• Task instructions: Pull every line containing "better" from the entries.

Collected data
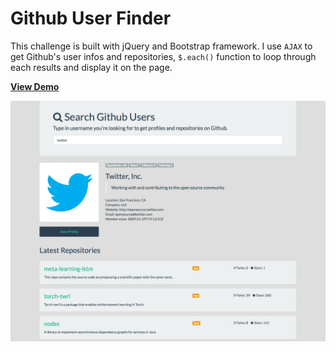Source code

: # Github User Finder

This challenge is built with jQuery and Bootstrap framework. I use `AJAX` to get Github's user infos and repositories, `$.each()` function to loop through each results and display it on the page.

[**View Demo**](https://pamcy.github.io/50Websites/30-github-user-finder)

![Github User Finder](./imgs/demo-search-github.png)
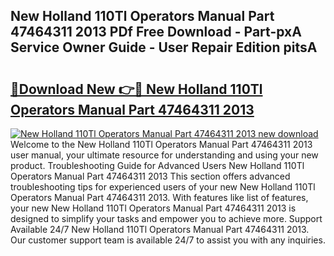 ## New Holland 110Tl Operators Manual  Part 47464311 2013 PDf Free Download - Part-pxA Service Owner Guide - User Repair Edition pitsA

# <h2><a href="http://bc64382.oget.top/?id=New+Holland+110Tl+Operators+Manual++Part+47464311+2013">🔗Download New 👉🔴 New Holland 110Tl Operators Manual  Part 47464311 2013</a></h2>

[![New Holland 110Tl Operators Manual  Part 47464311 2013 new download](https://i.imgur.com/5g1atiW.png)](http://bc64382.oget.top/?id=New+Holland+110Tl+Operators+Manual++Part+47464311+2013)
Welcome to the New Holland 110Tl Operators Manual  Part 47464311 2013 user manual, your ultimate resource for understanding and using your new product. Troubleshooting Guide for Advanced Users New Holland 110Tl Operators Manual  Part 47464311 2013 This section offers advanced troubleshooting tips for experienced users of your new New Holland 110Tl Operators Manual  Part 47464311 2013. With features like list of features, your new New Holland 110Tl Operators Manual  Part 47464311 2013 is designed to simplify your tasks and empower you to achieve more. Support Available 24/7 New Holland 110Tl Operators Manual  Part 47464311 2013. Our customer support team is available 24/7 to assist you with any inquiries.
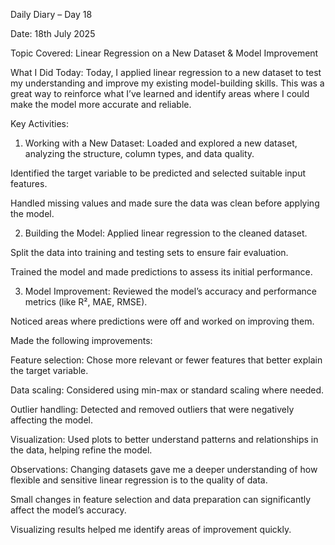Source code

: Daily Diary – Day 18

Date: 18th July 2025

Topic Covered: Linear Regression on a New Dataset & Model Improvement

What I Did Today:
Today, I applied linear regression to a new dataset to test my understanding and improve my existing model-building skills. This was a great way to reinforce what I’ve learned and identify areas where I could
make the model more accurate and reliable.

Key Activities:
1. Working with a New Dataset:
Loaded and explored a new dataset, analyzing the structure, column types, and data quality.

Identified the target variable to be predicted and selected suitable input features.

Handled missing values and made sure the data was clean before applying the model.

2. Building the Model:
Applied linear regression to the cleaned dataset.

Split the data into training and testing sets to ensure fair evaluation.

Trained the model and made predictions to assess its initial performance.

3. Model Improvement:
Reviewed the model’s accuracy and performance metrics (like R², MAE, RMSE).

Noticed areas where predictions were off and worked on improving them.

Made the following improvements:

Feature selection: Chose more relevant or fewer features that better explain the target variable.

Data scaling: Considered using min-max or standard scaling where needed.

Outlier handling: Detected and removed outliers that were negatively affecting the model.

Visualization: Used plots to better understand patterns and relationships in the data, helping refine the model.

Observations:
Changing datasets gave me a deeper understanding of how flexible and sensitive linear regression is to the quality of data.

Small changes in feature selection and data preparation can significantly affect the model’s accuracy.

Visualizing results helped me identify areas of improvement quickly.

• Written response:
Feature selection: Chose more relevant or fewer features that better explain the target variable.
Visualization: Used plots to better understand patterns and relationships in the data, helping refine the model.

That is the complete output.